## [Aim of the task]
Take from the material every line containing the string "retro" and copy it.

## [Data supplied]
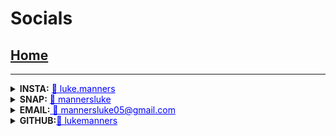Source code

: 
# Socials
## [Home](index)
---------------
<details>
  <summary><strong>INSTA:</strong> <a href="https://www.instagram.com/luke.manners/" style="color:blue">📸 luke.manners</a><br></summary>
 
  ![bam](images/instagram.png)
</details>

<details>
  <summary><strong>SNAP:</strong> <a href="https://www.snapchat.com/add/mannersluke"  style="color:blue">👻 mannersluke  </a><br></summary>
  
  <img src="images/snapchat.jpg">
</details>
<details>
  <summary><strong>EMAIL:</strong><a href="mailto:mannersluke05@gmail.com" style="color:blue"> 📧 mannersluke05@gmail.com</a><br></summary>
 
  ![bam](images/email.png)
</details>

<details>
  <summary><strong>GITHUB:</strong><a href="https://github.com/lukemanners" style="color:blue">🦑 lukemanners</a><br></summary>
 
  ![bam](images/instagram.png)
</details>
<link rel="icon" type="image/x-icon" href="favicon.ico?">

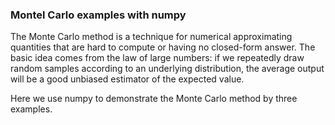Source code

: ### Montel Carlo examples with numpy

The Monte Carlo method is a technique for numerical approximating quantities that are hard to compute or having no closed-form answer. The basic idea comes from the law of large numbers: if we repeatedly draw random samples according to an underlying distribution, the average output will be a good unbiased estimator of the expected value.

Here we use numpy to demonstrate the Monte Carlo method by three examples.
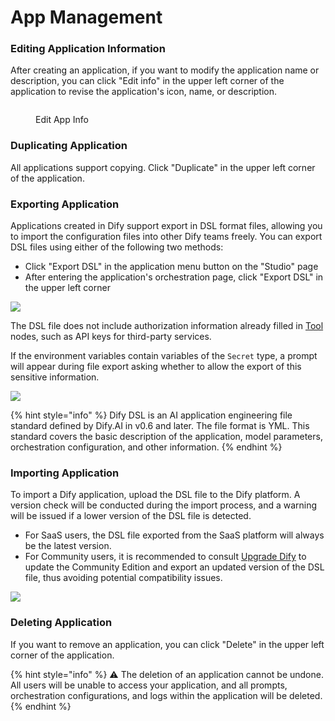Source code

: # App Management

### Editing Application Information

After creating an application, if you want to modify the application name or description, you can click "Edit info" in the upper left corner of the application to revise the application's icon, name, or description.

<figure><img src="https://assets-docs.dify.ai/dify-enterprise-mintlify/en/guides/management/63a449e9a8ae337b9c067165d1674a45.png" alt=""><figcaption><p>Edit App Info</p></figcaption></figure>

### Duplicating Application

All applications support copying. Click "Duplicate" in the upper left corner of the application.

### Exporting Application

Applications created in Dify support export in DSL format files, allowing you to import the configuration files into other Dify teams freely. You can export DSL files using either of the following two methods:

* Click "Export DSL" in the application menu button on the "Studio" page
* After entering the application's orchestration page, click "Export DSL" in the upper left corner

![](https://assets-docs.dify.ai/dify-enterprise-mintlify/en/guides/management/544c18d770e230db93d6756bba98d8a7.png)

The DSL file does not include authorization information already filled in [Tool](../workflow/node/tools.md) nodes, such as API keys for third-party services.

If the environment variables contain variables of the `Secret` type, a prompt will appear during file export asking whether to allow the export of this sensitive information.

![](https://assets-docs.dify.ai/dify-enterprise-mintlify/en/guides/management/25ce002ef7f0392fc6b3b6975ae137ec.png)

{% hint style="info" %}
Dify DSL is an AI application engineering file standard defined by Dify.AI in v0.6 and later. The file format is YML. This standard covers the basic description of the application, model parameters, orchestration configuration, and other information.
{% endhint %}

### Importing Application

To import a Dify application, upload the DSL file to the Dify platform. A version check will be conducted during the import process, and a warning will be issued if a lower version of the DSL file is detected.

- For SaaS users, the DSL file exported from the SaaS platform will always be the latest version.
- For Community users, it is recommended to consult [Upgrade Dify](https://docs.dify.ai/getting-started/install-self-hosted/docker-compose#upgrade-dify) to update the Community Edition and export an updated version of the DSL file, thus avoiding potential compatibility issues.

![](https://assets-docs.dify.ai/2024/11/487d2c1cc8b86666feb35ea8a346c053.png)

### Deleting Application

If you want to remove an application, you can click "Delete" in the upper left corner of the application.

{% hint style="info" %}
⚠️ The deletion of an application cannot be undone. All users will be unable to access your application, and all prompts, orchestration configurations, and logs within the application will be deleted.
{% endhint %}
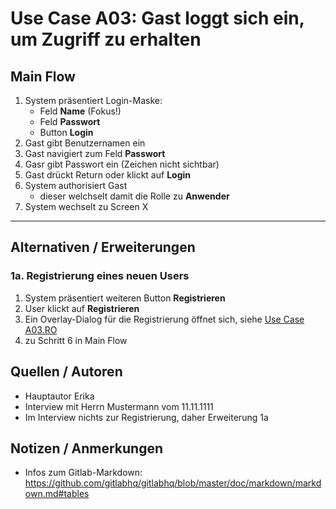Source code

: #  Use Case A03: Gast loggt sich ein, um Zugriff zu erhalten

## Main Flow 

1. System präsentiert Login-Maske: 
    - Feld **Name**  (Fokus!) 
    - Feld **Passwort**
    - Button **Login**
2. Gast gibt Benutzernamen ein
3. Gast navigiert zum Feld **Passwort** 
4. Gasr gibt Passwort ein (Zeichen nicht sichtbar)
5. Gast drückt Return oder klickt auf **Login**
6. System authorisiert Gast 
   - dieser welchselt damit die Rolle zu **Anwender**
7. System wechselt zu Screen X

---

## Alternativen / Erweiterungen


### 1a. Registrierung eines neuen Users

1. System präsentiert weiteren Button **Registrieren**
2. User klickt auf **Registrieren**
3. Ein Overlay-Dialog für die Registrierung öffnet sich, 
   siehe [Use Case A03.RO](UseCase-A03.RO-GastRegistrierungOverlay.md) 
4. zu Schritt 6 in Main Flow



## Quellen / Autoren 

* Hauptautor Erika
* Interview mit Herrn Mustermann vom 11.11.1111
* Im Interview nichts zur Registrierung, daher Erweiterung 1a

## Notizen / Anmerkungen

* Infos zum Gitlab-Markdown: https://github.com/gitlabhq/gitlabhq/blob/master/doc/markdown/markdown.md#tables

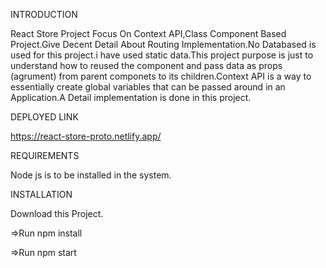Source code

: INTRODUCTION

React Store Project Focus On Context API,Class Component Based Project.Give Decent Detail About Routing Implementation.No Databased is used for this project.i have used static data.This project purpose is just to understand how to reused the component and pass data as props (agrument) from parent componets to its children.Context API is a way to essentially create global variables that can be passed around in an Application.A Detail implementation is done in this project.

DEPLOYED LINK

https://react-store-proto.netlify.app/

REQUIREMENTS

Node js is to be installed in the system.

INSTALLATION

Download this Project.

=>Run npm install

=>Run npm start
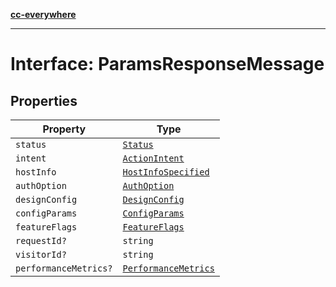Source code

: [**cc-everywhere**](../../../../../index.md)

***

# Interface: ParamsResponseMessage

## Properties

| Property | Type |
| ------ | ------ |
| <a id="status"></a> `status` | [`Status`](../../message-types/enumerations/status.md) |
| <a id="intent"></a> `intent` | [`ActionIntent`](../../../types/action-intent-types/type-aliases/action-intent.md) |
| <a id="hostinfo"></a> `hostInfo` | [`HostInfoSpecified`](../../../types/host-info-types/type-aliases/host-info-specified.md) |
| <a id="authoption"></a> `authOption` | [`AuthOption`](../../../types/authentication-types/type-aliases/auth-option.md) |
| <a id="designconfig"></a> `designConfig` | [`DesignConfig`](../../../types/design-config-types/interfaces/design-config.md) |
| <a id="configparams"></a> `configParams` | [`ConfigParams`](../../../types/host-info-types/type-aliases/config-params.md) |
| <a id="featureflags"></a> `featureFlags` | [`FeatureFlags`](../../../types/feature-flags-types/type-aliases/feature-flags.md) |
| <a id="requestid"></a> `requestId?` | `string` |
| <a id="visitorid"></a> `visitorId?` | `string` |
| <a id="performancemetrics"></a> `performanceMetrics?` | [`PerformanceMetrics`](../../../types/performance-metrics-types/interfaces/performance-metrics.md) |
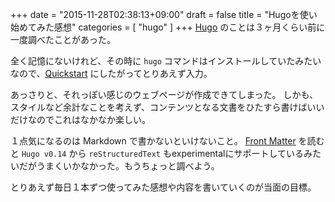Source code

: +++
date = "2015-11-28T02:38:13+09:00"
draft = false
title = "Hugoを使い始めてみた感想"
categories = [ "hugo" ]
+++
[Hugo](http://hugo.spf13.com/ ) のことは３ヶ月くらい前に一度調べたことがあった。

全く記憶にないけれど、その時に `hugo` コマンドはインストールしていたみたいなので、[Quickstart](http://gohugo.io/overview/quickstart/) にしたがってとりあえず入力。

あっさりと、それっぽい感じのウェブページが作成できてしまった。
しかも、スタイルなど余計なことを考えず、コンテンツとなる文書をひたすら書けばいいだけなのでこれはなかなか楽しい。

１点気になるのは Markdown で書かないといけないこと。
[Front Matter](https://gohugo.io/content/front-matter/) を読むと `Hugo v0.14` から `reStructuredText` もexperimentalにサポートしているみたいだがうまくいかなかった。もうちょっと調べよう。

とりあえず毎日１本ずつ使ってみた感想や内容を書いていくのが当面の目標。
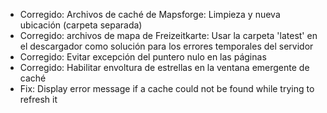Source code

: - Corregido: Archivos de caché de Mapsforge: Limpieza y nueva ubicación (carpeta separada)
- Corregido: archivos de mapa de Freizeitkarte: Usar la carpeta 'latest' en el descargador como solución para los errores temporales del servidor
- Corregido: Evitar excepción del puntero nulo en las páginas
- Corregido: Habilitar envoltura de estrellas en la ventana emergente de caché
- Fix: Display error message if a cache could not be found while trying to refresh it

--

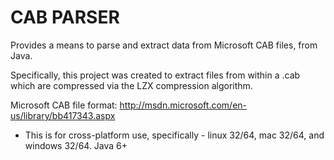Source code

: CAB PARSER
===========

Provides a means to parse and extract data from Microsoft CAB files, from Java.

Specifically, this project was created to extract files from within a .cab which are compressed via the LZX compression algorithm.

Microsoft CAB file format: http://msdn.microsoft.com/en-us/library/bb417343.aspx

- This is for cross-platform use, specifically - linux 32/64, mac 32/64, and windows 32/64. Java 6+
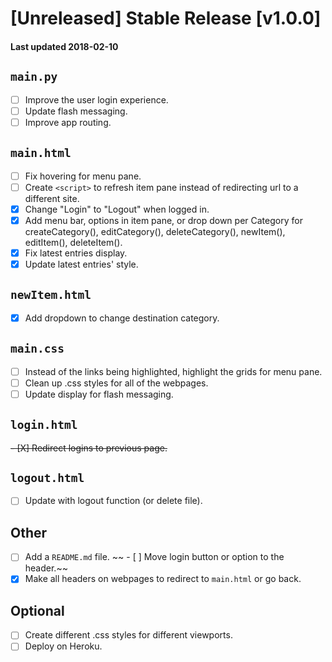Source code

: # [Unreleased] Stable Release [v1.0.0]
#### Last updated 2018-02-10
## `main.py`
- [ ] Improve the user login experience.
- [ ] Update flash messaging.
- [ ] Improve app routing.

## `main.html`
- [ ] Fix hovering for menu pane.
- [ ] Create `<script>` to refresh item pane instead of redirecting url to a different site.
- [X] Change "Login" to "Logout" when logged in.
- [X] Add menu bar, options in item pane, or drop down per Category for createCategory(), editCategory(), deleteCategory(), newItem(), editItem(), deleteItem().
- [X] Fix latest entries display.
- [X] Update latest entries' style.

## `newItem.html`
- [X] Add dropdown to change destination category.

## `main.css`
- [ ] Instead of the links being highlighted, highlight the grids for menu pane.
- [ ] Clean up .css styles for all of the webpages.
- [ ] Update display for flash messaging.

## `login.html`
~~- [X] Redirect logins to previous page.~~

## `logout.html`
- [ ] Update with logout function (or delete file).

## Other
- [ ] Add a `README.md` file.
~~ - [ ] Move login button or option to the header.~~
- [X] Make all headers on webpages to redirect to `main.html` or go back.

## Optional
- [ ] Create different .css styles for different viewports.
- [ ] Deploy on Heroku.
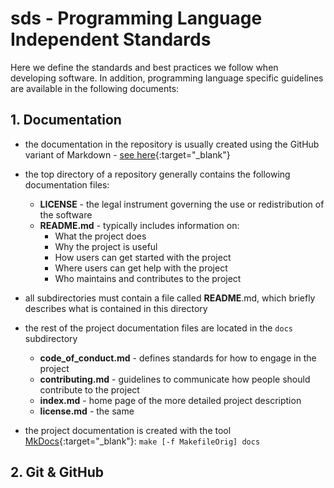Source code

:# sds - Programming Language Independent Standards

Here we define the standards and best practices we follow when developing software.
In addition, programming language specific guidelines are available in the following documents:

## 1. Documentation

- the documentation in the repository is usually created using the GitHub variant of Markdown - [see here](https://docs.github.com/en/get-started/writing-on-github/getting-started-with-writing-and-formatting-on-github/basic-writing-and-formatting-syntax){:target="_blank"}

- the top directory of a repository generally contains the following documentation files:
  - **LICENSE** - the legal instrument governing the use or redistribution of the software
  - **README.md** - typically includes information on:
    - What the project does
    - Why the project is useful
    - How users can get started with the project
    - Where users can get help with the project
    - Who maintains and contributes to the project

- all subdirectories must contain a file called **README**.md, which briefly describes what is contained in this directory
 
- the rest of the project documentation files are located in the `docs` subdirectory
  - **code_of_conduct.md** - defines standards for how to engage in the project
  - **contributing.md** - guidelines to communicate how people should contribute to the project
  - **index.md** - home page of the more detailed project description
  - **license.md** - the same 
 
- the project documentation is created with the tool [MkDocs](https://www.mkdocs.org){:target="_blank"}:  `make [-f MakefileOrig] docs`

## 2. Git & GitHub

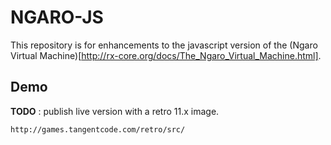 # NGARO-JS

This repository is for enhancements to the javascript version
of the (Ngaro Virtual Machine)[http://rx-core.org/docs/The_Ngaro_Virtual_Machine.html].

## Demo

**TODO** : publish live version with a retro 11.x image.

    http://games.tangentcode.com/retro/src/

...

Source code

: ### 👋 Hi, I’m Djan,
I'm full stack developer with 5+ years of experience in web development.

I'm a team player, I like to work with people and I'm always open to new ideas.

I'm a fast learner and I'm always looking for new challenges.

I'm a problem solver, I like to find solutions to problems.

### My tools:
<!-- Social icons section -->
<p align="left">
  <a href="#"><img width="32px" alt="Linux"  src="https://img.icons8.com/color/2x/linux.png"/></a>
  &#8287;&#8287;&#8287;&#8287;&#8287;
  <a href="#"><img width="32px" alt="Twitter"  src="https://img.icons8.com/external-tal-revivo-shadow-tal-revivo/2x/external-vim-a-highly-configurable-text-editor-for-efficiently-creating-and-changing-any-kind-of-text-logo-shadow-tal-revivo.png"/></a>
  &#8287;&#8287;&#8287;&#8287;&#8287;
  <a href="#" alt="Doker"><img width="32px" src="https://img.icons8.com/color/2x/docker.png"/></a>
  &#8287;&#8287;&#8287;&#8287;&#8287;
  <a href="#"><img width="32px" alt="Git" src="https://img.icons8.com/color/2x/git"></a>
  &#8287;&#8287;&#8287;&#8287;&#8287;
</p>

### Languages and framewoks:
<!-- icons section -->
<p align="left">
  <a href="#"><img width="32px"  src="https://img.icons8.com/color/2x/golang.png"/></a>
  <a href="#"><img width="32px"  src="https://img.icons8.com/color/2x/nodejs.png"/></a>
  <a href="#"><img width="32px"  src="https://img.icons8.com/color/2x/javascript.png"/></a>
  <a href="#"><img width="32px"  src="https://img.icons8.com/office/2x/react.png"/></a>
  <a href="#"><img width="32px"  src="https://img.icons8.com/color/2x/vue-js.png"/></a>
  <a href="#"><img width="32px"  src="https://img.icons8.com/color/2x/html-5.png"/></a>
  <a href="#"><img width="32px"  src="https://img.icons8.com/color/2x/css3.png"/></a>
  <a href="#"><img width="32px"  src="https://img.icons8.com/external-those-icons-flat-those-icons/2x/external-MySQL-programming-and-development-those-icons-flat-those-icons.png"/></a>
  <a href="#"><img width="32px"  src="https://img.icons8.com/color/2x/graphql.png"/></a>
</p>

## [Reply]
**TODO** : publish live version with a retro 11.x image.
    http://games.tangentcode.com/retro/src/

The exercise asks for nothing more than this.